Jensen and Jenni Fitzgerald were on Bluder’s Drake staff the following year, then accompanied her to Iowa City in 2000.

“I have been so blessed to have enjoyed an incredible ride with Lisa,” Jensen said Monday in a separate statement from the university. “That ride started when I was her player and continued for 33 years as I had the privilege to work alongside of her.

“I can’t thank Lisa enough for her mentorship, leadership, and most of all her friendship.
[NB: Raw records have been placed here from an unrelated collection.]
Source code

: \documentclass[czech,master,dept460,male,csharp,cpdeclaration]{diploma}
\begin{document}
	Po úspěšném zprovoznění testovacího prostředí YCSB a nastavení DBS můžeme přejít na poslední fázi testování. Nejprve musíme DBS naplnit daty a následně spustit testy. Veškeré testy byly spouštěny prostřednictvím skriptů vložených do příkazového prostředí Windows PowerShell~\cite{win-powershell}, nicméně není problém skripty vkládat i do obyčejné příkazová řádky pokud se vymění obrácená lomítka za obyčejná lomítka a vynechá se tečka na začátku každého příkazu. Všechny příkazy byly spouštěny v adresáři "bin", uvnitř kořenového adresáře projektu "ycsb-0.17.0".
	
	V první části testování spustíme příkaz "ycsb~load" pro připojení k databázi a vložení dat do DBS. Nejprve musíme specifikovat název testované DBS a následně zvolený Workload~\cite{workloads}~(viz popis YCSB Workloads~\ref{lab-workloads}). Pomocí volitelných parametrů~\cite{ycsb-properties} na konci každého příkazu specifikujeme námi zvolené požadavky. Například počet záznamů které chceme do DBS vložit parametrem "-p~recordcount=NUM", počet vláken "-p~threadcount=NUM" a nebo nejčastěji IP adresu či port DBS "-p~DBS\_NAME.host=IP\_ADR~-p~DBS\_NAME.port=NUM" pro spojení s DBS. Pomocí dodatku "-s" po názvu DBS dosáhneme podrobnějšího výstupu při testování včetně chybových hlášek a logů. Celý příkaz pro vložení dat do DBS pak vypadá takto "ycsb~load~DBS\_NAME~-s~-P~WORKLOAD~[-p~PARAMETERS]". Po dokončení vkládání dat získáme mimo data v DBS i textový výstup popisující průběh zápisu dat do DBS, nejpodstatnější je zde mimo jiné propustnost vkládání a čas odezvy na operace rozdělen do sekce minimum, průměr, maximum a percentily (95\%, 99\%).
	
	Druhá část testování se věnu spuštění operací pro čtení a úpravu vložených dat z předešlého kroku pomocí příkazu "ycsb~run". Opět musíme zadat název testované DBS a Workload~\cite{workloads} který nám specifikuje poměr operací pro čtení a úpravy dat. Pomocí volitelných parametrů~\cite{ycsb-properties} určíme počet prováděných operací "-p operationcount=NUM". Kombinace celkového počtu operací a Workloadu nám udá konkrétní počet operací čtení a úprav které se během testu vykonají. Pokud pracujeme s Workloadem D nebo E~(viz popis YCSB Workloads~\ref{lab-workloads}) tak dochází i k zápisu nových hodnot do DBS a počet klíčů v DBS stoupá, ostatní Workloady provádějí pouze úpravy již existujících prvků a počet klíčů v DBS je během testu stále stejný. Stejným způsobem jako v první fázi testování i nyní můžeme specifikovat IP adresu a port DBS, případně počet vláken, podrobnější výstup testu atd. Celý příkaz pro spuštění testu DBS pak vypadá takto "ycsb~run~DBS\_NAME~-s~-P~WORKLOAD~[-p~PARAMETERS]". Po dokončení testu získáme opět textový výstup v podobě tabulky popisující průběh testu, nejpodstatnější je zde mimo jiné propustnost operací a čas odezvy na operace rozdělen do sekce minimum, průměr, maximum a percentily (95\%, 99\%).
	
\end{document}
I am so proud of all we accomplished and grateful for all the memories we created.”

Jensen has been Bluder’s chief recruiter and post developer. Now, she steps to the top of the podium.

“I love Jan to death,” Gustafson said. “She deserves this opportunity, and she’s ready for it.”

The Bluder era began in 2000, on the heels of the program’s decline at the end of Angie Lee’s tenure.

Iowa went 21-10 in Bluder’s first year (2000-01), winning the Big Ten tournament.

That team was the first of 18 Iowa squads that reached the NCAA tournament, but the program hit unimaginable heights in the last two seasons.

Bluder landed Caitlin Clark, a five-star prospect out of West Des Moines Dowling, in 2020. Their first season together was in front of tiny crowds due to the COVID-19 pandemic.

Once fans could return, they did so by the thousands. The 2023-24 season was played in front of sellouts, both at home and on the road.

Iowa reached the 2023 Final Four in Dallas, then stunned unbeaten South Carolina, 77-73, in the semifinals before bowing to LSU in the championship game, 102-85.

The 2023-24 team was ranked in the top five all season and won a school-record 34 games (against five losses). The Hawkeyes won their third straight Big Ten tournament title, were a 1-seed in the NCAA tournament, then made it back to the championship game before South Carolina earned revenge, 87-75.

In the wake of Monday’s news, Bluder’s former players celebrated her career:

Megan Gustafson (Class of 2019)

“I can’t wrap up into one short interview everything she has meant to me. Anybody that played for her will say the same thing: I am forever grateful to her.”

Kathleen Doyle (Class of 2020)

“I thought Coach Bluder would be the Iowa coach for my whole lifetime. To me, she IS Iowa basketball. She values winning so much, but more importantly, she values offcourt lessons and developing confident female leaders. I am forever grateful for those lessons.”

Monika Czinano (Class of 2023)

“I’m really happy for her. I’m sure she’s been thinking on this for a long time, weighing the pros and cons. Her impact on me has been absolutely phenomenal. With Coach Bluder, at Iowa, I felt taken care of.”

Ally Disterhoft (Class of 2017)

“It’s incredible news for two incredible people. Coach Bluder gets to go out on such a high note, and at the same time, Coach (Jensen) stepping in and getting this opportunity, it’s a win-win for everybody. I loved playing for Coach Bluder. She has been a role model for so many. I learned so many lessons about life.”

Jamie Printy Brandt (Class of 2013)

“Playing for Coach Bluder was one of the greatest experiences of my life. I give her a lot of credit for who I am today. She truly is one of the best to ever do it, and I’m proud of everything she has accomplished.”